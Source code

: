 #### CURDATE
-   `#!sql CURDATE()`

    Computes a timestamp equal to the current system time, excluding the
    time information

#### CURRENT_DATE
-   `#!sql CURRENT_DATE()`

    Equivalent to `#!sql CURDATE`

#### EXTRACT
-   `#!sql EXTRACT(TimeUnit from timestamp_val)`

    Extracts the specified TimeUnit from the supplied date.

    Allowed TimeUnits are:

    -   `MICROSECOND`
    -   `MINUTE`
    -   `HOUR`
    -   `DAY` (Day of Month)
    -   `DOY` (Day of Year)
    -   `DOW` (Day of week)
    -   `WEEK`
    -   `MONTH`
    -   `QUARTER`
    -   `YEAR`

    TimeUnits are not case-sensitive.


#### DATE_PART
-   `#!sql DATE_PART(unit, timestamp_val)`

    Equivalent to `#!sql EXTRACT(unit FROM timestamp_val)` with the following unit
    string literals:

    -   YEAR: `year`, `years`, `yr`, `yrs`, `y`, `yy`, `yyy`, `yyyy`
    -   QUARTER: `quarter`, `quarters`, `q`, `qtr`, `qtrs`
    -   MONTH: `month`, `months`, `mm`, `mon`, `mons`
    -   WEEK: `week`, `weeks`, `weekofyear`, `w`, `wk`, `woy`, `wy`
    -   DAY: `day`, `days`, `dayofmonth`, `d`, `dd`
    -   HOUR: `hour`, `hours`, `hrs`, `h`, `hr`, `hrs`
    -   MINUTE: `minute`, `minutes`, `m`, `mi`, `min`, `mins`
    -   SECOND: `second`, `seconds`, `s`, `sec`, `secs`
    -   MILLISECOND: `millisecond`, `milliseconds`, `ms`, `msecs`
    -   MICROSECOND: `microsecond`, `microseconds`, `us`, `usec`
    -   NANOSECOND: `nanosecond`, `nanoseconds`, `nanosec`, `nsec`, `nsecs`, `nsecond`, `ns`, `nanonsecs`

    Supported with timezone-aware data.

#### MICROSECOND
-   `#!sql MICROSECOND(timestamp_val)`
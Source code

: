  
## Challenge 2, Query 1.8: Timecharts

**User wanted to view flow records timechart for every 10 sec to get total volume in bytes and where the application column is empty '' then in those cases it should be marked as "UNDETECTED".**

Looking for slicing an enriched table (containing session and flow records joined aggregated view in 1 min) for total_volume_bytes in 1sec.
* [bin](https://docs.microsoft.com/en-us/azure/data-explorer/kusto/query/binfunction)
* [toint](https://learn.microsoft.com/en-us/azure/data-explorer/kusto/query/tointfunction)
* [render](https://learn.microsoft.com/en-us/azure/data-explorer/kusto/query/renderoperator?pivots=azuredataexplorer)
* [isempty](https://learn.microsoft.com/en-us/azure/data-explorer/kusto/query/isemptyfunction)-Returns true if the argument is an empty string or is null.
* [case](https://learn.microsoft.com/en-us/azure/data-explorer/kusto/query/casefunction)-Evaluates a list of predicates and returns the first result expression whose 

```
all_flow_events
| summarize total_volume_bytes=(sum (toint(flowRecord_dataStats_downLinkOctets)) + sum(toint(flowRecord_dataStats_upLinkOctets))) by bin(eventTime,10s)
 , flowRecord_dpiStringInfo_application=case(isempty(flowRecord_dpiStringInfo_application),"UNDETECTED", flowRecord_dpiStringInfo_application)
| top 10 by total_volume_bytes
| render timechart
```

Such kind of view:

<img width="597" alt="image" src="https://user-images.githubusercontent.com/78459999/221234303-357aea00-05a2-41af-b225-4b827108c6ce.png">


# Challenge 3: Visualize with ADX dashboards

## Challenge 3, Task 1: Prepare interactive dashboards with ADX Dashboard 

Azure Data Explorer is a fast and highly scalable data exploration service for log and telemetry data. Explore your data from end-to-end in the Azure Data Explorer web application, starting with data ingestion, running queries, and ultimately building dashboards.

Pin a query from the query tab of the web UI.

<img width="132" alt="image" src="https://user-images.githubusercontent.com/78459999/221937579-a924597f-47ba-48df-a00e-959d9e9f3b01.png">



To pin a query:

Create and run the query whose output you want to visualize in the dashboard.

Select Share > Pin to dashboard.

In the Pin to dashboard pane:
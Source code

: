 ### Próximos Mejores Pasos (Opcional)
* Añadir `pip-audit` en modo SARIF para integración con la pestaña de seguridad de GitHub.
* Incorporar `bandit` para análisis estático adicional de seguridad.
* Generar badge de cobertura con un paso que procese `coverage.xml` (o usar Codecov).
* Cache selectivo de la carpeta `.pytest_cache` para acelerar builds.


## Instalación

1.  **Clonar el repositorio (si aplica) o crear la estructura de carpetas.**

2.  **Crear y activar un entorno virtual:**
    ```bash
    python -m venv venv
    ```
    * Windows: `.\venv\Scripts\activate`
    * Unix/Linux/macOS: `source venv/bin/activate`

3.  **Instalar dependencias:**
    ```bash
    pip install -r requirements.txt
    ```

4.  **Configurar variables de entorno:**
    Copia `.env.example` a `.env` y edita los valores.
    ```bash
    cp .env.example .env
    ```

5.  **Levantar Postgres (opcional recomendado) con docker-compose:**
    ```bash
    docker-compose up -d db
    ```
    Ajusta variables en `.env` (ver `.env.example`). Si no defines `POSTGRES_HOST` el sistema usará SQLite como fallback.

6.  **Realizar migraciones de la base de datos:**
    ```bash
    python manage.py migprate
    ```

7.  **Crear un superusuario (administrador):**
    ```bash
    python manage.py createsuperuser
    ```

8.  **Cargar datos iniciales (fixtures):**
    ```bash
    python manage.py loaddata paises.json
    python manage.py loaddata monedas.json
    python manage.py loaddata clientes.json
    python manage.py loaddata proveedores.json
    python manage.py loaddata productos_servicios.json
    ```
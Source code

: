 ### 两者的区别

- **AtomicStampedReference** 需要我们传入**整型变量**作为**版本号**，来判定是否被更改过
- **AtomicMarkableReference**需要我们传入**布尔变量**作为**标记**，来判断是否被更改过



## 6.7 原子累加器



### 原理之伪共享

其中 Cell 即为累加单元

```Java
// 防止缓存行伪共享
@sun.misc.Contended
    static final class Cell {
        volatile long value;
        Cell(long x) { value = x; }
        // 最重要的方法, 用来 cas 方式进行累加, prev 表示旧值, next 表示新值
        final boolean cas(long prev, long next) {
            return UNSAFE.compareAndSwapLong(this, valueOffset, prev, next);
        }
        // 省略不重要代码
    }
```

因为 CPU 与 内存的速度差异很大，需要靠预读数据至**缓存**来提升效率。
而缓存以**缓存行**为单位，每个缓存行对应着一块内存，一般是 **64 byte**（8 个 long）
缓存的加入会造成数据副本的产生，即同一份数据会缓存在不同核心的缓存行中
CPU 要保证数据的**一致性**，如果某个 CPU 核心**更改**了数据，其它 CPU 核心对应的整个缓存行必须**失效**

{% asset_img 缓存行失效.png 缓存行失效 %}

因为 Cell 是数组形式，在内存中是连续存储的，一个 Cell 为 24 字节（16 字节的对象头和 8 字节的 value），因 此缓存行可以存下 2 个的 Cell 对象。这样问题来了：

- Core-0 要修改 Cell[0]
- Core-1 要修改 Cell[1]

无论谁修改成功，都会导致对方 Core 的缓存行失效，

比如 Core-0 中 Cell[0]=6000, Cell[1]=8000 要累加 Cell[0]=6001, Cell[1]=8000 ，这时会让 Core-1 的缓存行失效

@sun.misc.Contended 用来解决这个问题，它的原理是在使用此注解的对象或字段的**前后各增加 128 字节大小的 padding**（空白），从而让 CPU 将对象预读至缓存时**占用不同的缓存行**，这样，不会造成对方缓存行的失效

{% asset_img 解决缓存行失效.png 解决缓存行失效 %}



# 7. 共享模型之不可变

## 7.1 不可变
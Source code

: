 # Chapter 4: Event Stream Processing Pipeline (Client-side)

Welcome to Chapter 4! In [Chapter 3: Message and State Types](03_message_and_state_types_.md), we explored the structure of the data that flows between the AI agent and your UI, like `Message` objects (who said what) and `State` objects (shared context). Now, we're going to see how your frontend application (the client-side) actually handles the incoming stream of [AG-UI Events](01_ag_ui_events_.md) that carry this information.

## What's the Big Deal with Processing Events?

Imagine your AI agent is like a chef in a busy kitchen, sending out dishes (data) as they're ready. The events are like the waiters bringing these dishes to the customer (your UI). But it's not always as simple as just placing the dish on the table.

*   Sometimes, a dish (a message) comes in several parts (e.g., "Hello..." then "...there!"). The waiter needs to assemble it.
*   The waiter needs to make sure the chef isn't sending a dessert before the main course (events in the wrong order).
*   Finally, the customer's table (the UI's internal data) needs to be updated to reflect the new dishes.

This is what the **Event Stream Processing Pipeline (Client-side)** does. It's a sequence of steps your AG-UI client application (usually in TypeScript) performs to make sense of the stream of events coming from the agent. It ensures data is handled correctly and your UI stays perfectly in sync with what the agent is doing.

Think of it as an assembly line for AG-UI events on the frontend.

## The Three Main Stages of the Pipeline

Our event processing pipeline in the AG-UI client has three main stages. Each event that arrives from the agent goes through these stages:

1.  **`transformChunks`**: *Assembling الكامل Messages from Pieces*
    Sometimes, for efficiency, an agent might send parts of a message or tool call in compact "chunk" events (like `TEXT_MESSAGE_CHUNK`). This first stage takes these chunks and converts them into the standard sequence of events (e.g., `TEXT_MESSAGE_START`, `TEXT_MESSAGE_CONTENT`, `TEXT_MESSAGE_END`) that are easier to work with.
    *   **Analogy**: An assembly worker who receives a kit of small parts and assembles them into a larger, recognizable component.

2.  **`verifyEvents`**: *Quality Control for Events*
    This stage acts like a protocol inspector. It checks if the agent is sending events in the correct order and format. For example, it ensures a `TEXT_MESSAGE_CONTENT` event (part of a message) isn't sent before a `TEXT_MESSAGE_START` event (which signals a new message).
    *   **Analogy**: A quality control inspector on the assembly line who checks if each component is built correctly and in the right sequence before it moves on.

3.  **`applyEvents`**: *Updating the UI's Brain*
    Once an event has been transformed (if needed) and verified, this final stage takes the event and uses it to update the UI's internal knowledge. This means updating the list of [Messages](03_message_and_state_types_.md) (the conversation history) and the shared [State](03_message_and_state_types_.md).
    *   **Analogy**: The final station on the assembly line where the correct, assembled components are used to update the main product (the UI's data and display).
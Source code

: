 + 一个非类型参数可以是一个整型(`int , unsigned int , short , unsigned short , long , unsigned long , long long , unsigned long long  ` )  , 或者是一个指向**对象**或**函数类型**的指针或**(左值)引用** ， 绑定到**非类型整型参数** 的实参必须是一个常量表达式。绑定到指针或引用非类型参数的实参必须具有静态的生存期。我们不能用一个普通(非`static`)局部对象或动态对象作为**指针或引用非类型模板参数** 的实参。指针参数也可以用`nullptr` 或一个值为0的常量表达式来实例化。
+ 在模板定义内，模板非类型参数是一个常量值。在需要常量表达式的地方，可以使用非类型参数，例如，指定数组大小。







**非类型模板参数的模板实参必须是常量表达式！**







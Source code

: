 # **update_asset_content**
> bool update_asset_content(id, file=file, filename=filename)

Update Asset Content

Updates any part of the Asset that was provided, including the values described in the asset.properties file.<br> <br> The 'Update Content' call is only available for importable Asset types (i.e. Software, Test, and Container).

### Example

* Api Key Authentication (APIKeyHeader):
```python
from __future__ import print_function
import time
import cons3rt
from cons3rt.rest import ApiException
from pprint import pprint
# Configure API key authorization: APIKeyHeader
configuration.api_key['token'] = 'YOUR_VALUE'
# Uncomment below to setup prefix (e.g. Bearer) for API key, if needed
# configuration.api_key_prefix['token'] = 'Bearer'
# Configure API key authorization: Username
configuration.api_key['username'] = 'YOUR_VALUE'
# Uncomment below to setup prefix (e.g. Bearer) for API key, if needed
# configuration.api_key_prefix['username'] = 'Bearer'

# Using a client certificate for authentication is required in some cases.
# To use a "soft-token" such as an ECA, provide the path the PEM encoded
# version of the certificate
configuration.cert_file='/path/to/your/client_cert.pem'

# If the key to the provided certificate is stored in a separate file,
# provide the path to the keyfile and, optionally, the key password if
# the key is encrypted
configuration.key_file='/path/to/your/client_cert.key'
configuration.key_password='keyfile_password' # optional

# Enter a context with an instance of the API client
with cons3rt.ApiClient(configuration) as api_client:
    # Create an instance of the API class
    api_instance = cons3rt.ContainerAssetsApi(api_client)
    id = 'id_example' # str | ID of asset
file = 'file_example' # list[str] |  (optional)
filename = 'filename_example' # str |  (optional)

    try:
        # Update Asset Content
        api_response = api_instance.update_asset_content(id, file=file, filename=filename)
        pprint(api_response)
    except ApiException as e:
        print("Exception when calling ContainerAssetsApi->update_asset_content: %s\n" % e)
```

^^^^

*Exercise details*
Scan the records for lines that hold "UNDETECTED", and reproduce each one you find.

*Exercise solution*
**User wanted to view flow records timechart for every 10 sec to get total volume in bytes and where the application column is empty '' then in those cases it should be marked as "UNDETECTED".**
 , flowRecord_dpiStringInfo_application=case(isempty(flowRecord_dpiStringInfo_application),"UNDETECTED", flowRecord_dpiStringInfo_application)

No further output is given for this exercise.